Because of the remarkable Athenian ability to recover from the disaster in Syracuse and retain command of the Aegean, the issue would have to be settled at sea-for which non-maritime Sparta only slowly and with great difficulty prepared itself. A general Ionian revolt against Athens in 412 resulted from the news from Syracuse, but under the inspired political and naval leadership of Alcibiades between 411 and 407 Athens so isolated rebellious Lesbos, Chios, Thasos and Euboea by his naval and amphibious victories that pro-Athenian parties managed to return to power throughout the Aegean, with Samos being restored as the staunchest of Athenian allies and main naval base in the eastern Aegean. Sparta developed a fleet to cut Athenian supply routes to the Black Sea, but its various inexperienced commanders suffered disastrous defeats at the hands of Alcibiades, in 411 at Cynossema and Abydos and in 410 at Cyzicus, where the main Spartan fleet was wiped out. Alcibiades restored Athenian control over the Hellespont, only to be removed from command by his political enemies in 407.

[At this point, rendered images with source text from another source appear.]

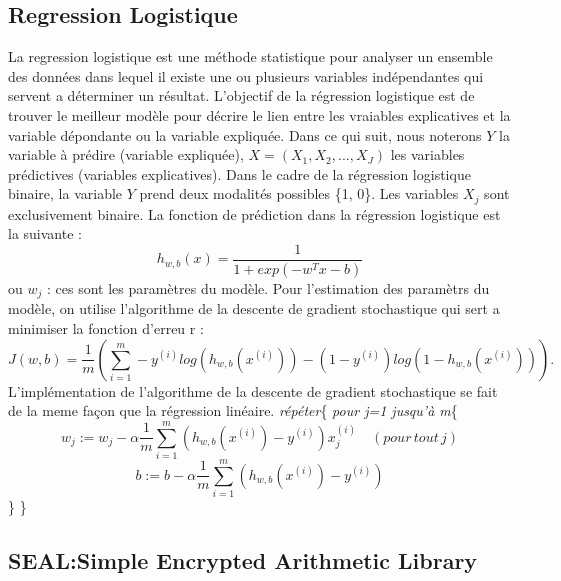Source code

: \documentclass[a4paper,12pt]{article}
\begin{document}
\subsection{Regression Logistique}
La regression logistique est une méthode statistique pour analyser un ensemble des données dans lequel il existe une ou plusieurs variables indépendantes qui servent a déterminer un résultat.\newline
L'objectif de la régression logistique est de trouver le meilleur modèle pour décrire le lien entre les vraiables explicatives et la variable dépondante ou la variable expliquée.\newline
Dans ce qui suit, nous noterons $Y$ la variable à prédire (variable expliquée), $X = (X_1, X_2, ..., X_J)$ les variables prédictives (variables explicatives). \newline
Dans le cadre de la régression logistique binaire, la variable $Y$ prend deux modalités possibles \{1, 0\}. Les variables $X_j$ sont exclusivement binaire. \newline
La fonction de prédiction dans la régression logistique est la suivante :\newline
$$h_{w,b}(x)=\dfrac{1}{1 + exp(-w^T x - b)}$$
ou $w_j$ : ces sont les paramètres du modèle.\newline
Pour l'estimation des paramètrs du modèle, on utilise l'algorithme de la descente de gradient stochastique qui sert a minimiser la fonction d'erreu r :\newline
$$J(w,b) = \dfrac{1}{m}(\sum_{i=1}^{m}-y^{(i)}log(h_{w,b}(x^{(i)}))-(1-y^{(i)})log(1 - h_{w,b}(x^{(i)}))).$$\newline 
L'implémentation de l'algorithme de la descente de gradient stochastique se fait de la meme façon que la régression linéaire.\newline
\textit{répéter}\{\newline 
\hspace*{1cm}\textit{pour j=1 jusqu'à m}\{
$$w_j := w_j - \alpha  \dfrac{1}{m}\sum_{i = 1}^{m} (h_{w,b}(x^{(i)}) - y^{(i)})x_j^{(i)} \quad(pour\, tout \, j)$$
$$ b := b - \alpha  \dfrac{1}{m}\sum_{i = 1}^{m} (h_{w,b}(x^{(i)}) - y^{(i)})$$
\hspace*{1cm}\}\newline
\} 
\subsection{SEAL:Simple Encrypted Arithmetic Library}
\end{document}

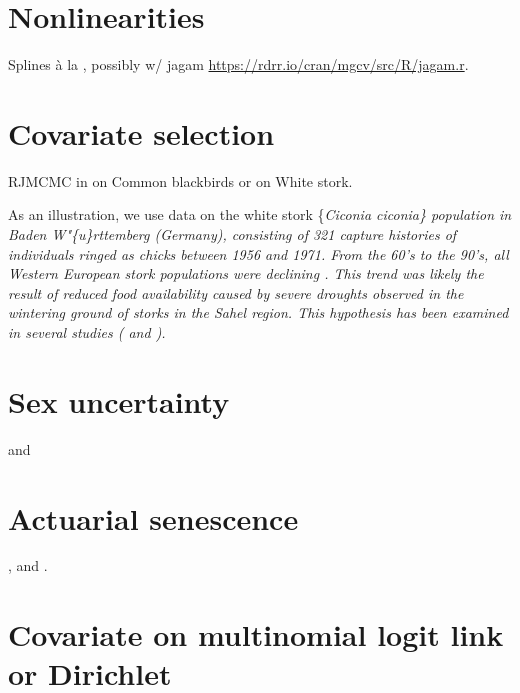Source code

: \documentclass[
  12pt,
]{krantz}
\begin{document}
\hypertarget{nonlinearities}{%
\section{Nonlinearities}\label{nonlinearities}}

Splines à la \citet{gimenez_semiparametric_2006}, possibly w/ jagam \url{https://rdrr.io/cran/mgcv/src/R/jagam.r}.

\hypertarget{covariate-selection}{%
\section{Covariate selection}\label{covariate-selection}}

RJMCMC in \citet{gimenez2009fitness} on Common blackbirds or \citet{gimenez2009winbugs} on White stork.

As an illustration, we use data on the white stork \{\it Ciconia ciconia\} population in Baden W"\{u\}rttemberg (Germany), consisting of 321 capture histories of individuals ringed as chicks between 1956 and 1971. From the 60's to the 90's, all Western European stork populations were declining \citet{bair91}. This trend was likely the result of reduced food availability \citet{schau05} caused by severe droughts observed in the wintering ground of storks in the Sahel region. This hypothesis has been examined in several studies (\citet{kanya90} and \citet{barb99}).

\hypertarget{sex-uncertainty}{%
\section{Sex uncertainty}\label{sex-uncertainty}}

\citet{pradel2008sex} and \citet{genovart_exploiting_2012}

\hypertarget{actuarial-senescence}{%
\section{Actuarial senescence}\label{actuarial-senescence}}

\citet{choquet_semi-markov_2011}, \citet{peron_evidence_2016} and \citet{marzo2011}.

\hypertarget{covariate-on-multinomial-logit-link-or-dirichlet}{%
\section{Covariate on multinomial logit link or Dirichlet}\label{covariate-on-multinomial-logit-link-or-dirichlet}}
\end{document}
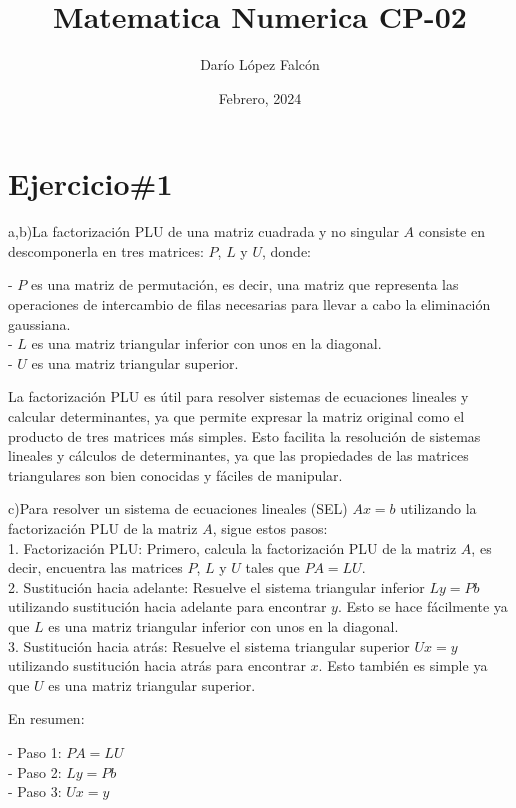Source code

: \documentclass[a4paper,12pt]{article}
\begin{document}
\title{Matematica Numerica CP-02}
\author{Darío López Falcón}
\date{Febrero, 2024}
\maketitle
\section*{Ejercicio\#1}

a,b)La factorización PLU de una matriz cuadrada y no singular \( A \) consiste en descomponerla en tres matrices: \( P \), \( L \) y \( U \), donde:

- \( P \) es una matriz de permutación, es decir, una matriz que representa las operaciones de intercambio de filas necesarias para llevar a cabo la eliminación gaussiana.\\
- \( L \) es una matriz triangular inferior con unos en la diagonal.\\
- \( U \) es una matriz triangular superior.

La factorización PLU es útil para resolver sistemas de ecuaciones lineales y calcular determinantes, ya que permite expresar la matriz original como el producto de tres matrices más simples. 
Esto facilita la resolución de sistemas lineales y cálculos de determinantes, ya que las propiedades de las matrices triangulares son bien conocidas y fáciles de manipular.


c)Para resolver un sistema de ecuaciones lineales (SEL) \( Ax = b \) utilizando la factorización PLU de la matriz \( A \), sigue estos pasos:\\

1. Factorización PLU: Primero, calcula la factorización PLU de la matriz \( A \), es decir, encuentra las matrices \( P \), \( L \) y \( U \) tales que \( PA = LU \).\\

2. Sustitución hacia adelante: Resuelve el sistema triangular inferior \( Ly = Pb \) utilizando sustitución hacia adelante para encontrar \( y \). Esto se hace fácilmente ya que \( L \) es una matriz triangular inferior con unos en la diagonal.\\

3. Sustitución hacia atrás: Resuelve el sistema triangular superior \( Ux = y \) utilizando sustitución hacia atrás para encontrar \( x \). Esto también es simple ya que \( U \) es una matriz triangular superior.

En resumen:

- Paso 1: \( PA = LU \)\\
- Paso 2: \( Ly = Pb \)\\
- Paso 3: \( Ux = y \)\\
\end{document}
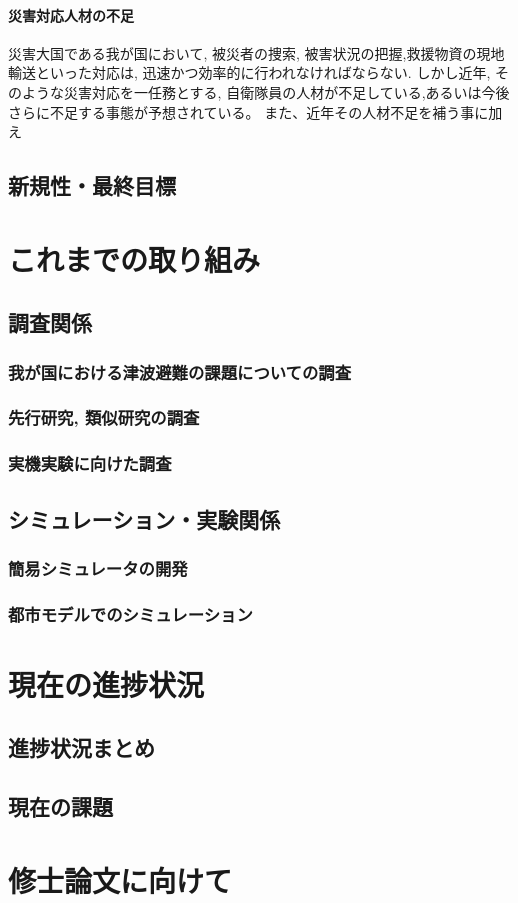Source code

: \documentclass{article}[jsarticle]
\begin{document}
\paragraph{災害対応人材の不足}
災害大国である我が国において, 被災者の捜索, 被害状況の把握,救援物資の現地輸送といった対応は, 迅速かつ効率的に行われなければならない.
しかし近年, そのような災害対応を一任務とする, 自衛隊員の人材が不足している,あるいは今後さらに不足する事態が予想されている。
また、近年その人材不足を補う事に加え


\subsection{新規性・最終目標}
\section{これまでの取り組み}
\subsection{調査関係}
\subsubsection{我が国における津波避難の課題についての調査}
\label{sec:research-sec1}
\subsubsection{先行研究, 類似研究の調査}
\subsubsection{実機実験に向けた調査}
\subsection{シミュレーション・実験関係}
\subsubsection{簡易シミュレータの開発}
\subsubsection{都市モデルでのシミュレーション}
\section{現在の進捗状況}
\subsection{進捗状況まとめ}
\subsection{現在の課題}
\section{修士論文に向けて}
\appendix
\end{document}
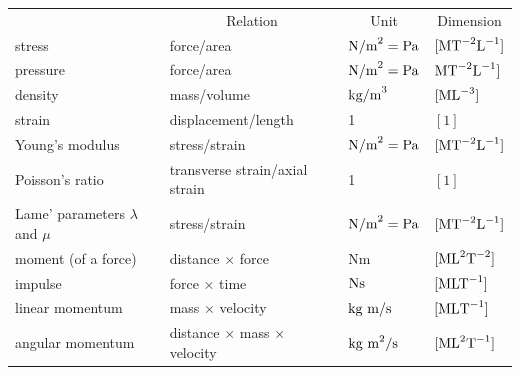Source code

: \documentclass[graybox,envcountchap,sectrefs,final]{svmonodo}
\begin{document}
{\small   %

\vspace{4mm}

\begin{tabular}{llll}
\hline\noalign{\smallskip}
\multicolumn{1}{c}{ Quantity } & \multicolumn{1}{c}{ Relation } & \multicolumn{1}{c}{ Unit } & \multicolumn{1}{c}{ Dimension } \\
\noalign{\smallskip}\svhline\noalign{\smallskip}
stress                               & force/area                               & $\hbox{N/m}^2 = \hbox{Pa}$     & $[\hbox{M}\hbox{T}^{-2}\hbox{L}^{-1}]$  \\
pressure                             & force/area                               & $\hbox{N/m}^2 = \hbox{Pa}$     & $\hbox{M}\hbox{T}^{-2}\hbox{L}^{-1}]$   \\
density                              & mass/volume                              & $\hbox{kg/m}^3$                & $[\hbox{ML}^{-3}]$                      \\
strain                               & displacement/length                      & 1                              & $[1]$                                   \\
Young's modulus                      & stress/strain                            & $\hbox{N/m}^2 = \hbox{Pa}$     & $[\hbox{M}\hbox{T}^{-2}\hbox{L}^{-1}]$  \\
Poisson's ratio                      & transverse strain/axial strain           & 1                              & $[1]$                                   \\
Lame' parameters $\lambda$ and $\mu$ & stress/strain                            & $\hbox{N/m}^2 = \hbox{Pa}$     & $[\hbox{M}\hbox{T}^{-2}\hbox{L}^{-1}]$  \\
moment (of a force)                  & distance $\times$ force                  & Nm                             & $[\hbox{ML}^2\hbox{T}^{-2}]$            \\
impulse                              & force $\times$ time                      & $\hbox{Ns}$                    & $[\hbox{MLT}^{-1}]$                     \\
linear momentum                      & mass $\times$ velocity                   & $\hbox{kg m/s}$                & $[\hbox{ML}\hbox{T}^{-1}]$              \\
angular momentum                     & distance $\times$ mass $\times$ velocity & $\hbox{kg m}^2/\hbox{s}$       & $[\hbox{ML}^2\hbox{T}^{-1}]$            \\

\end{tabular}}
\end{document}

Sparta built another fleet of 170 triremes, a contingent of which under Lysander won a small engagement at Notium in Asia Minor, and then moved against Lesbos under Callicratidas. This fleet trapped 70 Athenian triremes under Conon in the roadstead of Mytilene, only to be attacked and defeated by a relieving force of 150 triremes from Athens off Arginusae which sank or took 70 ships and killed Callicratidas. By now, the Athenian thalassocracy had degenerated into a military despotism which executed six admirals, allegedly for their poor performance at the battle. By contrast, Sparta placed its fortunes in the hands of Lysander, who cemented relations with Persia and took the offensive at sea with yet another fleet. The Athenian fleet of 180 ships under Conon moved to Aegospotami near the Hellespont to guard the supply route and in 405 was there surprised at anchor and on the beach by Lysander, whose fleet made quick work of the helpless Athenians, destroying some 170 triremes. With Athenian lifelines to the Black Sea now severed and the fleet destroyed, all Aegean cities submitted to Spartan sea power, and Lysander commenced a land-sea siege of Athens itself. In April 404 Athens surrendered.

As long as Athens had followed Themistocles and Pericles in their maritime strategy aimed at commanding only the sea, she had prospered, but Athenian commitments on the mainland and abroad in Sicily had dangerously overextended her resources and irreparably undermined the thalassocracy. With the demise of Athens, maritime stability collapsed in the Aegean, and the victor states hastened to improve their fortunes.